## What the task requires
Lines that include the string "Watchett" are the ones to copy from the entries below.

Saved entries
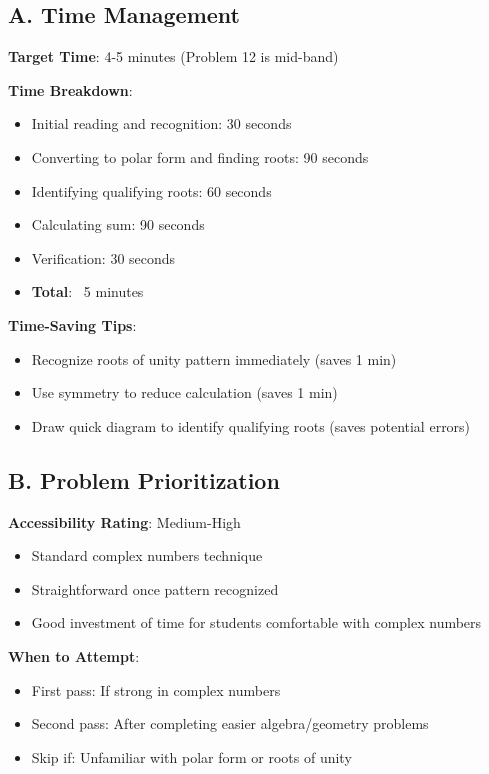 \documentclass[11pt]{article}
\begin{document}
\begin{competitionbox}
\subsection*{A. Time Management}

\textbf{Target Time}: 4-5 minutes (Problem 12 is mid-band)

\textbf{Time Breakdown}:
\begin{itemize}[leftmargin=*]
    \item Initial reading and recognition: 30 seconds
    \item Converting to polar form and finding roots: 90 seconds
    \item Identifying qualifying roots: 60 seconds
    \item Calculating sum: 90 seconds
    \item Verification: 30 seconds
    \item \textbf{Total}: ~5 minutes
\end{itemize}

\textbf{Time-Saving Tips}:
\begin{itemize}[leftmargin=*]
    \item Recognize roots of unity pattern immediately (saves 1 min)
    \item Use symmetry to reduce calculation (saves 1 min)
    \item Draw quick diagram to identify qualifying roots (saves potential errors)
\end{itemize}

\subsection*{B. Problem Prioritization}

\textbf{Accessibility Rating}: Medium-High
\begin{itemize}[leftmargin=*]
    \item Standard complex numbers technique
    \item Straightforward once pattern recognized
    \item Good investment of time for students comfortable with complex numbers
\end{itemize}

\textbf{When to Attempt}:
\begin{itemize}[leftmargin=*]
    \item First pass: If strong in complex numbers
    \item Second pass: After completing easier algebra/geometry problems
    \item Skip if: Unfamiliar with polar form or roots of unity
\end{itemize}


\end{competitionbox}
\end{document}

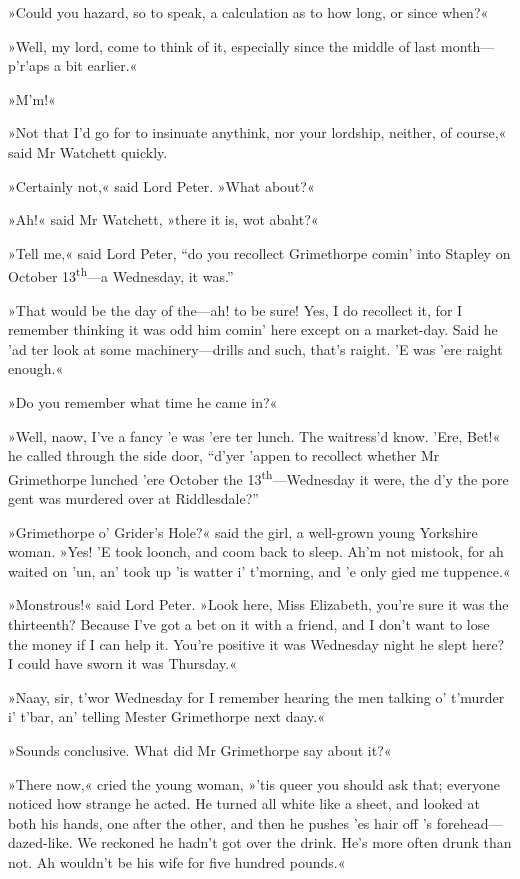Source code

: »Could you hazard, so to speak, a calculation as to how long, or since when?«

»Well, my lord, come to think of it, especially since the middle of last month\allowbreak---\allowbreak p'r'aps a bit earlier.«

»M'm!«

»Not that I'd go for to insinuate anythink, nor your lordship, neither, of course,« said Mr Watchett quickly.

»Certainly not,« said Lord Peter. »What about?«

»Ah!« said Mr Watchett, »there it is, wot abaht?«

»Tell me,« said Lord Peter, \enquote{do you recollect Grimethorpe comin' into Stapley on October 13\textsuperscript{th}---a Wednesday, it was.}

»That would be the day of the\allowbreak---\allowbreak ah! to be sure! Yes, I do recollect it, for I remember thinking it was odd him comin' here except on a market-day. Said he 'ad ter look at some machinery\allowbreak---\allowbreak drills and such, that's raight. 'E was 'ere raight enough.«

»Do you remember what time he came in?«

»Well, naow, I've a fancy 'e was 'ere ter lunch. The waitress'd know. 'Ere, Bet!« he called through the side door, \enquote{d'yer 'appen to recollect whether Mr Grimethorpe lunched 'ere October the 13\textsuperscript{th}---Wednesday it were, the d'y the pore gent was murdered over at Riddlesdale?}

»Grimethorpe o' Grider's Hole?« said the girl, a well-grown young Yorkshire woman. »Yes! 'E took loonch, and coom back to sleep. Ah'm not mistook, for ah waited on 'un, an' took up 'is watter i' t'morning, and 'e only gied me tuppence.«

»Monstrous!« said Lord Peter. »Look here, Miss Elizabeth, you're sure it was the thirteenth? Because I've got a bet on it with a friend, and I don't want to lose the money if I can help it. You're positive it was Wednesday night he slept here? I could have sworn it was Thursday.«

»Naay, sir, t'wor Wednesday for I remember hearing the men talking o' t'murder i' t'bar, an' telling Mester Grimethorpe next daay.«

»Sounds conclusive. What did Mr Grimethorpe say about it?«

»There now,« cried the young woman, »'tis queer you should ask that; everyone noticed how strange he acted. He turned all white like a sheet, and looked at both his hands, one after the other, and then he pushes 'es hair off 's forehead\allowbreak---\allowbreak dazed-like. We reckoned he hadn't got over the drink. He's more often drunk than not. Ah wouldn't be his wife for five hundred pounds.«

## Task result
»Not that I'd go for to insinuate anythink, nor your lordship, neither, of course,« said Mr Watchett quickly.
»Ah!« said Mr Watchett, »there it is, wot abaht?«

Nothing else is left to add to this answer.